So I went down to Bushwood wharf yesterday. I was hoping for the rain to move out of the area by the time I got down there. My plan was to catch a mix of blue catfish and croakers, but I was only able to catch the former. I left my house at 5:15 am and made the hour and forty minute drive down to the Wicomico River. It rained the entire way there but I was pleasantly surprised that the rain stopped when I was about 2 miles from the pier. 

I got to the wharf at 7:00 and got all my stuff out of the car and set up shop. I had two rods with me one 8 foot no name rod with a Penn 710 and a 7 foot Mitchell rod with a penn 4400ss. I brought some white perch I had previously caught as bait along with night crawlers and bloodworms. On the 8 foot rod i threw out a 3 ounce sinker and a chunk of cut white perch, on the lighter rod I was using a 1.5 oz weight with a two hook bottom rig size 4. I used night crawlers on one hook and bloodworms on the other hook. After about 15 minutes, I got my first fish on blood worms. It was a catfish of about 14 inches. About 15 minutes later, I got another fish of similar size on the hook with the nightcrawler. The rod with the white perch did not catch any fish, but it did have two small runs. I stayed there until 11:30 am. I caught a total of 6 blue catfish between 14 and 24 inches and about half a dozen small white perch. 

View attachment 56905
View attachment 56907


I also have a TDS meter, which is a total dissolved solids meter.
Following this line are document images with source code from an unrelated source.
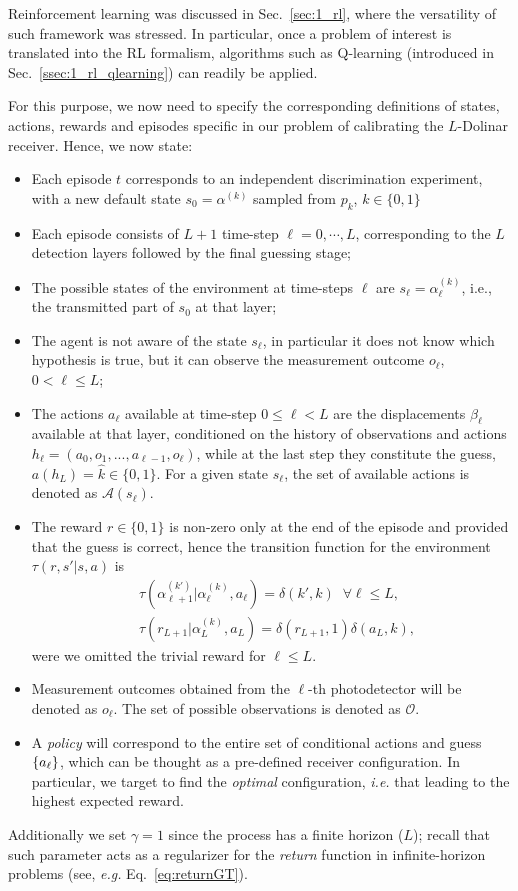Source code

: Reinforcement learning was discussed in Sec.~\ref{sec:1_rl}, where the versatility of such framework was stressed. In particular, once a problem of interest is translated into the RL formalism, algorithms such as Q-learning (introduced in Sec.~\ref{ssec:1_rl_qlearning}) can readily be applied.%

For this purpose, we now need to specify the corresponding definitions of states, actions, rewards and episodes specific in our problem of calibrating the $L$-Dolinar receiver. Hence, we now state:
\begin{itemize}
\item Each episode $t$ corresponds to an independent discrimination experiment, with a new default state $s_{0}=\alpha^{(k)}$ sampled from $p_{k}$, $k\in\{0,1\}$
\item Each episode consists of $L+1$ time-step $\ell=0,\cdots,L$, corresponding to the $L$ detection layers followed by the final guessing stage;
\item The possible states of the environment at time-steps $\ell$ are $s_{\ell}=\alpha^{(k)}_{\ell}$, i.e., the transmitted part of $s_{0}$ at that layer;
\item The agent is not aware of the state $s_{\ell}$, in particular it does not know which hypothesis is true, but it can observe the measurement outcome $o_{\ell}$, $0 < \ell \leq L$;
\item The actions $a_\ell$ available at time-step $0 \leq \ell <L$ are the displacements $\beta_{\ell}$ available at that layer, conditioned on the history of observations and actions $h_{\ell}=(a_0, o_1, ...,a_{\ell-1},o_\ell)$, while at the last step they constitute the guess, $a(h_{L})=\hat{k}\in\{0,1\}$. For a given state $s_\ell$, the set of available actions is denoted as $\mathcal{A}(s_{\ell})$.
\item The reward $r\in\{0,1\}$ is non-zero only at the end of the episode and provided that the guess is correct, hence the transition function for the environment $\tau(r,s'|s,a)$ is
\begin{align}\label{eq:sTr}
&\tau(\alpha^{(k')}_{\ell+1}|\alpha^{(k)}_\ell,a_{\ell})=\delta(k',k)\;\;\forall\ell\leq L,\\
&\tau(r_{L+1}|\alpha^{(k)}_L,a_L)=\delta(r_{L+1},1)\delta(a_L,k),
\end{align}
were we omitted the trivial reward for $\ell\leq L$.
\item Measurement outcomes obtained from the $\ell$-th photodetector will be denoted as $o_\ell$. The set of possible observations is denoted as $\mathcal{O}$.
\item A \textit{policy} will correspond to the entire set of conditional actions and guess $\lbrace a_\ell\rbrace$, which can be thought as a pre-defined receiver configuration. In particular, we target to find the \textit{optimal} configuration, \textit{i.e.} that leading to the highest expected reward.
\end{itemize}
Additionally we set $\gamma=1$ since the process has a finite horizon ($L$); recall that such parameter acts as a regularizer for the \textit{return} function in infinite-horizon problems (see, \textit{e.g.} Eq.~\ref{eq:returnGT}).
This indicates the presence of dissolved minerals in the water and can be used to measure salinity. I took three readings. One was 2.23 parts per thousand (ppt) another was 2.49 ppt and the third was 2.73 ppt.
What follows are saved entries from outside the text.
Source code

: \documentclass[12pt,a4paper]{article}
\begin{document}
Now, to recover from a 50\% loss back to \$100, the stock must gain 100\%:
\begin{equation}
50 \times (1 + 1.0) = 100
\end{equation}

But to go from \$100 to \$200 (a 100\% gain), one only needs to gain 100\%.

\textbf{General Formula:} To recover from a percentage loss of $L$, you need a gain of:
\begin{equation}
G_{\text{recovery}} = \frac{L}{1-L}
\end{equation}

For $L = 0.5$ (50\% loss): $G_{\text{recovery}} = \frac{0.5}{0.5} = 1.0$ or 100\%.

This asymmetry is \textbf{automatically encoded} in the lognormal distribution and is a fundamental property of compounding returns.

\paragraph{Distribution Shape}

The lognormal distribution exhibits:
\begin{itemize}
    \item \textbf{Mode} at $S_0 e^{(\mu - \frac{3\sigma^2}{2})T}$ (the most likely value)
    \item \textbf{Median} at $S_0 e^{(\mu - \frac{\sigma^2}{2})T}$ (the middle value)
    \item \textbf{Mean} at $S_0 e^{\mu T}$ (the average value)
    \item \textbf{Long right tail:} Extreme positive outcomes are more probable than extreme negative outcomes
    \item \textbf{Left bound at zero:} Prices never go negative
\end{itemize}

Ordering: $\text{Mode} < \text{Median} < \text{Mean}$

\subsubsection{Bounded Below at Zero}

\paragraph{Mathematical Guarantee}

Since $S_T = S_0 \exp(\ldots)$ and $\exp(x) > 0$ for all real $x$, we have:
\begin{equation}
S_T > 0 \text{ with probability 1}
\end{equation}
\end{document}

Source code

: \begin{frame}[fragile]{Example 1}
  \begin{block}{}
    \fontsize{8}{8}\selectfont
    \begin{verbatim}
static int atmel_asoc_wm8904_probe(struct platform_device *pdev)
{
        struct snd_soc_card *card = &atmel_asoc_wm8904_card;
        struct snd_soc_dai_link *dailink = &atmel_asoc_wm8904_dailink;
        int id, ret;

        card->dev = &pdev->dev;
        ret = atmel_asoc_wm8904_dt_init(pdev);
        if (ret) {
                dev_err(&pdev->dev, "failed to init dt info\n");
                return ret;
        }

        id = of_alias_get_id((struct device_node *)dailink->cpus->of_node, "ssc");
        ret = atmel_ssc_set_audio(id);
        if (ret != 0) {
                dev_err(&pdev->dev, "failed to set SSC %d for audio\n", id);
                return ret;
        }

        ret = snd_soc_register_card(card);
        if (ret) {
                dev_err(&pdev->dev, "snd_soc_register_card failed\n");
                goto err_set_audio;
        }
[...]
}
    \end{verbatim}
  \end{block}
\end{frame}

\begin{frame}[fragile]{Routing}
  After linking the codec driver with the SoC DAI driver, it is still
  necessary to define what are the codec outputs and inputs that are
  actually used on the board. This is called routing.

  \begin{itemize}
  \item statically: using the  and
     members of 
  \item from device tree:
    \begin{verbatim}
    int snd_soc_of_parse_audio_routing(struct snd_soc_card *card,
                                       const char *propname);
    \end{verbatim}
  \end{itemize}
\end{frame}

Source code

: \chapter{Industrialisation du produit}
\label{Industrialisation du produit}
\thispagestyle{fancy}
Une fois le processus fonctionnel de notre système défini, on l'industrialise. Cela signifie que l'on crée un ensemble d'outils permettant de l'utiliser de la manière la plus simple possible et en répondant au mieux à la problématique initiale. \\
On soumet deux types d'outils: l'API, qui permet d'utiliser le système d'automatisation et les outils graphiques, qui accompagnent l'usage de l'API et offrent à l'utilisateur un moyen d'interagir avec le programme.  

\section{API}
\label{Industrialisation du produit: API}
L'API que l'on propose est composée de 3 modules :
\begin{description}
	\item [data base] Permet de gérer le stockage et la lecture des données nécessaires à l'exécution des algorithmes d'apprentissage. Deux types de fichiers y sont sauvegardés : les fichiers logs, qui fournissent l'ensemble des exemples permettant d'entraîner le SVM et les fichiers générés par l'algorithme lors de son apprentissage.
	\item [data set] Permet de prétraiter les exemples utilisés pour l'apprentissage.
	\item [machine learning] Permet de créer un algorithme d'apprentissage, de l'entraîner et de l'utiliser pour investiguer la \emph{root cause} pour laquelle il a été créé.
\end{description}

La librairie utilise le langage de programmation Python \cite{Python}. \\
Seawater is 35ppt. So this water, averaging 2.5 ppt on the surface (saltwater is denser than freshwater so it sinks making the bottom saltier than the top) is oligahaline (salt content between .5 and 5 ppt). 

I didn't need any more fish for my freezer (I went on a cod fishing trip in the gulf of Maine earlier this year and loaded up on haddock and pollock) so I decided to go home. Plus it started to rain heavily. I had about 8 bloodworms left and 10 night crawlers. I gave them away other fishermen on the pier. Overall it was a good day on the water.


----------



## classicist (May 2, 2018)

Last image isn't working. Here it is:

View attachment 56911


----------



## kevd66 (Apr 27, 2015)

When you go to Bushwood, or Aqualand Marina on 301, the best time for croakers is at night. Take plenty of bug spay with you. Croakers are biting off of the Solomons Island Pier.


----------



## Guest (Jun 14, 2018)

Might as well keep going after the blue cats. They certainly aren't in short supply. If we don't catch them they'll be the only thing left in the Potomac in a few years.


----------



## shelties1 (Aug 5, 2004)

Danta said:


> croaker reports are comming in from solomons island


Good to know. Wondered if they were going to show up somewhere.


----------



## classicist (May 2, 2018)

I'll have to try fishing at nighttime. I saw that the solomon island pier is open 24 hours. I didn't know that the croakers would go all the way to the 301 bridge. That's got to be freshwater. One of the things that is difficult about estuary fishing is the fluctuations in salinity. Sometimes the fish are further up the river or the bay than other times. I guess there is not really an established pattern as to where fish can be at any given time.


----------



## classicist (May 2, 2018)

And the the high number of blue cats in the potomac and its tributaries is frightening. There were other guys catching more than me. It seems like they must blanket the riverbed. Haven't caught a snakehead yet though. That would be cool.


----------



## Pajigging machin (Oct 3, 2015)

Salinty has definitely gotten less over the years in the Chesapeake. I'm 46 from my preteen to early teen years we consistently caught nice spot and snapper blues as high as Rock Hall and Still Pond on the eastern shore. We caught them from shore late summer early fall. All we had to do was catch the tide right day or night. Been looking for them past few years white perch and stripers only


----------



## andypat (Jan 7, 2004)

PA, When I was a kid we had a place on Millers Island and people use to catch nice size croakers around Hart and Millers Island. We called them Hard Heads back them. I caught perch, spot, and little rock fish right off our pier. Also nice size crabs with hand lines and fish, or chicken necks. Things sure have changed. PS. Getting ready to go fishing for the best tasting fish in Md. In my opinion. That's large bluegills. I would rather eat a bluegill then a rock fish any day.---------- PA, when are you going to start your Eastern Shore fishing trips? Looking forward to your reports.


----------



## Pajigging machin (Oct 3, 2015)

Well Andy I was going to start this coming Saturday but reports of spot biting at cape henolopen pier has me egar to try there. The spot haven't arrived this early in a few years. I think cuz the gator blues numbers were less this year. If they not cooperating Sat God willing hitting rock Hall Sunday. Probably gonna take the extra 25min drive and head down your way before summer is out as well.


----------



## andypat (Jan 7, 2004)

Good plan PA. Fishing was slow for me on this Father's Day. Only three bass and not one bluegill. Two bass on a crappie jig and one on the 7" Grape Worm.


----------